[YOUR GOAL] Only one stretch of the data is wanted: the line containing "basew[out] = (total", the line containing "[len_X]Byte -> [out_len][logw]", and every line between them, copied exactly.

[Dataset records]
--
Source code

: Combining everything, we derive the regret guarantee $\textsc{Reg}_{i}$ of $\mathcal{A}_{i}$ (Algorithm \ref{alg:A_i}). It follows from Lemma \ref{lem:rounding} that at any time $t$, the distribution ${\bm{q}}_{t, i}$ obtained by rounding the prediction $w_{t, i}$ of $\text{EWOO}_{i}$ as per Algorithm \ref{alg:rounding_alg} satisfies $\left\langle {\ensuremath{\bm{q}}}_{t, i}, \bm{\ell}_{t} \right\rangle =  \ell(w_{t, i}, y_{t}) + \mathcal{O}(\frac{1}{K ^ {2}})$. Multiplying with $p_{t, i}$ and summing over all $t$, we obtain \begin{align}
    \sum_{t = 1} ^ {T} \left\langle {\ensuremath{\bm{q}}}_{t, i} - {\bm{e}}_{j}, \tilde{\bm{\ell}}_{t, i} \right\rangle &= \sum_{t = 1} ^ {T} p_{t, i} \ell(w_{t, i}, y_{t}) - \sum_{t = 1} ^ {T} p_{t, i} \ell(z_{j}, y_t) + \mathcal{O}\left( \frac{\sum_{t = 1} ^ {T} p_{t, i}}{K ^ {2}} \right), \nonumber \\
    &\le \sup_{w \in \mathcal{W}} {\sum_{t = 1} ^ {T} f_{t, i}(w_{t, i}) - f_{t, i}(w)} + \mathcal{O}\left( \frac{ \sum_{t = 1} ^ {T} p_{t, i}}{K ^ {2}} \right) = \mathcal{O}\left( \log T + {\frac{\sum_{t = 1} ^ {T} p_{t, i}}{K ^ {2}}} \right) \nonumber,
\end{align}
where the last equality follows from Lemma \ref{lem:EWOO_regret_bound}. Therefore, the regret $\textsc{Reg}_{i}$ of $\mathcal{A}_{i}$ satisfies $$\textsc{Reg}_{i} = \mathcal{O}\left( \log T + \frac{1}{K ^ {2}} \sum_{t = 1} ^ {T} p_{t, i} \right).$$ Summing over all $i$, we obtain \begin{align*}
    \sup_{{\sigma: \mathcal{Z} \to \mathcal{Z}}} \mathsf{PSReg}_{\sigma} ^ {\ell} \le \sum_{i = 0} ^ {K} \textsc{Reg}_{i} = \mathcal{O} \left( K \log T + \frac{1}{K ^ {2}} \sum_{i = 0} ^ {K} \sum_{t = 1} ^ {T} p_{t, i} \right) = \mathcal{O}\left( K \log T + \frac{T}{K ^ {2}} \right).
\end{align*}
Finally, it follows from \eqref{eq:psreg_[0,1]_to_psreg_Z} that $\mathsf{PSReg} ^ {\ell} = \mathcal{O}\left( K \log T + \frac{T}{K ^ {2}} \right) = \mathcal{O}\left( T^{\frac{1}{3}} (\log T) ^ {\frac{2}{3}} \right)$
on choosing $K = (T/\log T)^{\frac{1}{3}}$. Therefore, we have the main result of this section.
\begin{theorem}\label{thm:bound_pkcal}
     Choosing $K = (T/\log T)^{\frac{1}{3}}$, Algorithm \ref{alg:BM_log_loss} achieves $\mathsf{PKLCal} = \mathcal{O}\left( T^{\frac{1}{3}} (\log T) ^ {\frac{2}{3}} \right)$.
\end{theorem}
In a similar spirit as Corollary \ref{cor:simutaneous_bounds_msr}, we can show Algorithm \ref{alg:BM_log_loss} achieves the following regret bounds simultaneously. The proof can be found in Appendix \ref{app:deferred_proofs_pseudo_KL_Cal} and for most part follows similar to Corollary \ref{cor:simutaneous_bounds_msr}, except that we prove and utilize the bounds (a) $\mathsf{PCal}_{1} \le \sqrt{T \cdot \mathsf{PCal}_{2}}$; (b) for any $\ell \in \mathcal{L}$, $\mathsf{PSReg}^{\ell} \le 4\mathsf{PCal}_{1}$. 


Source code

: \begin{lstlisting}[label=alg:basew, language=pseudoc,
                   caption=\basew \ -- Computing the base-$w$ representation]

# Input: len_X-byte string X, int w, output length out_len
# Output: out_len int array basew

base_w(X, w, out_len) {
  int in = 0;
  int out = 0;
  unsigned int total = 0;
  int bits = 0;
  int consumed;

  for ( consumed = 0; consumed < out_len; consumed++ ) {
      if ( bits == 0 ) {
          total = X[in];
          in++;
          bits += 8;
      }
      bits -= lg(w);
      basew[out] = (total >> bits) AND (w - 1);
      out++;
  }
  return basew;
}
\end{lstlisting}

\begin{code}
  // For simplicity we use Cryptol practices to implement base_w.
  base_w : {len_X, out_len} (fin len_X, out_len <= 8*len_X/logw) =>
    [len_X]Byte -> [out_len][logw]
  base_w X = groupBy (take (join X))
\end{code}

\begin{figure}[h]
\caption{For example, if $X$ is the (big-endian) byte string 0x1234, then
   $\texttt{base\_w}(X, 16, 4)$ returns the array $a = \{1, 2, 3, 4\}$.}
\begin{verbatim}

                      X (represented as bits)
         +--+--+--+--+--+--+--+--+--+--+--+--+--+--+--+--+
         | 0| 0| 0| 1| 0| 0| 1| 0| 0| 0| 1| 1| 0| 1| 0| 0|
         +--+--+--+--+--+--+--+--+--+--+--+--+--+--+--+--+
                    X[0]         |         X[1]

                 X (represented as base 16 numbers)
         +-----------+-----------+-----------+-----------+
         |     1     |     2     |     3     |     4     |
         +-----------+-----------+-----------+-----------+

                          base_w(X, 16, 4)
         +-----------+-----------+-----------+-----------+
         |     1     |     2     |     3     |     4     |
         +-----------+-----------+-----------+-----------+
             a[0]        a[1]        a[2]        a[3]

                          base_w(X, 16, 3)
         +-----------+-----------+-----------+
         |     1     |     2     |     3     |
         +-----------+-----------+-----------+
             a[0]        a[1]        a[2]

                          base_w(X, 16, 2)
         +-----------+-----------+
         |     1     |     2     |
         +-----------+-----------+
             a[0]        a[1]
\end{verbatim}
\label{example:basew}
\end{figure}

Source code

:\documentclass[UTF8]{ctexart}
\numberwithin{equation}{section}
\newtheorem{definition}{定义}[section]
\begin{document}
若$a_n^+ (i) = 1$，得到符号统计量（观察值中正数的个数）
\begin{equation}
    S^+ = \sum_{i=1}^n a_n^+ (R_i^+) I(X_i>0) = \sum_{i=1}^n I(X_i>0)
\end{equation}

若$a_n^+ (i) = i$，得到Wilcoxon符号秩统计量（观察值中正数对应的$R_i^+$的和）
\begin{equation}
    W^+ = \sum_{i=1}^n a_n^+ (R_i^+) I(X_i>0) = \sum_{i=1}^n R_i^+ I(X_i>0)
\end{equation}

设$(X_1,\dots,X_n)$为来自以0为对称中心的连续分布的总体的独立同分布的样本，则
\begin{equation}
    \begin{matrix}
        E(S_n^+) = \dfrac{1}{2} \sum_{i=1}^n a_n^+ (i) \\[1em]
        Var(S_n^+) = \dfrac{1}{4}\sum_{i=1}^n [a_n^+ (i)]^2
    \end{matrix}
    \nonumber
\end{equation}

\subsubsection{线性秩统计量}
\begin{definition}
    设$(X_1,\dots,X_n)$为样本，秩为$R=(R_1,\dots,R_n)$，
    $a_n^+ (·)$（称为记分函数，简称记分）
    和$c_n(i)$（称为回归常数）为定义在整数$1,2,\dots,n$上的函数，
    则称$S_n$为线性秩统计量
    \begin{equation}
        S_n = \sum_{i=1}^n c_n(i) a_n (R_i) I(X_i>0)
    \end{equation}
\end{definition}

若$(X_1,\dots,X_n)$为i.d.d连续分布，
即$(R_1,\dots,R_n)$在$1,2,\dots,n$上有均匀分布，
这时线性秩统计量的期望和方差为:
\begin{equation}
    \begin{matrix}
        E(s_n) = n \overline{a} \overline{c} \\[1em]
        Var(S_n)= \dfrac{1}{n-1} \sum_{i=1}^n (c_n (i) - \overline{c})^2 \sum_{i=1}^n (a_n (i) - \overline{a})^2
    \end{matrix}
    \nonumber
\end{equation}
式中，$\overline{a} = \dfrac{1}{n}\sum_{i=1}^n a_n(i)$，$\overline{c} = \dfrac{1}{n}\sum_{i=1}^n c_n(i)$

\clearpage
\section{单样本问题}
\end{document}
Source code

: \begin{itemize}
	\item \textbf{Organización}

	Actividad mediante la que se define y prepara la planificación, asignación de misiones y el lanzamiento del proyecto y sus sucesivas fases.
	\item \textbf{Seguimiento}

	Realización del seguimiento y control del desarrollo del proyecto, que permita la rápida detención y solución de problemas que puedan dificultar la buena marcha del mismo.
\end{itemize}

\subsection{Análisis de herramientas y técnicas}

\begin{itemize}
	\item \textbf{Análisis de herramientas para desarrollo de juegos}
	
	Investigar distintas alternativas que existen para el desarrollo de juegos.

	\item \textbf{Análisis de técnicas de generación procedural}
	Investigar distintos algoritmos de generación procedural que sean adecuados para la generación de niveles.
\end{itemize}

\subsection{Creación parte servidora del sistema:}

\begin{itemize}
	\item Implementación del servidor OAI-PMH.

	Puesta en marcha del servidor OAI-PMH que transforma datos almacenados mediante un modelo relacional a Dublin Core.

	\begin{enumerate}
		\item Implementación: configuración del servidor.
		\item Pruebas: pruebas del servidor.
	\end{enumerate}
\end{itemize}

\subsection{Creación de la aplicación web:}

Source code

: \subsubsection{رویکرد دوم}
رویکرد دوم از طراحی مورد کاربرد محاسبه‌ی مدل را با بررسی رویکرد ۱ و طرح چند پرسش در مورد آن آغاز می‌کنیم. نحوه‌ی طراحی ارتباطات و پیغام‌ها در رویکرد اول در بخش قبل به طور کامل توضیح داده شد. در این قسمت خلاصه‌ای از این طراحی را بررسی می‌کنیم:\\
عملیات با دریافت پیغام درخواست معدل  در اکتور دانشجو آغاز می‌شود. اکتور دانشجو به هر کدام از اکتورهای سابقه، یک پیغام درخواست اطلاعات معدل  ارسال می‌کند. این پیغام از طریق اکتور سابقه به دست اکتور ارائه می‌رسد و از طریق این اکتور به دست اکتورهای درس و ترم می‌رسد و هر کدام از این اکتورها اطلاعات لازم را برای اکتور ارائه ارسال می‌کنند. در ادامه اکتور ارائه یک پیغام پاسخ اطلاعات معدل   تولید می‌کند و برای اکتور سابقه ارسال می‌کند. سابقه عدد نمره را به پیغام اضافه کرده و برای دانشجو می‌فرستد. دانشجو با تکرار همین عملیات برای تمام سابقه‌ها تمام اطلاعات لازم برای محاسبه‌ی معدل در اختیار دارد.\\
--
[TASK RESPONSE]
      basew[out] = (total >> bits) AND (w - 1);
      out++;
  }
  return basew;
}
\end{lstlisting}

\begin{code}
  // For simplicity we use Cryptol practices to implement base_w.
  base_w : {len_X, out_len} (fin len_X, out_len <= 8*len_X/logw) =>
    [len_X]Byte -> [out_len][logw]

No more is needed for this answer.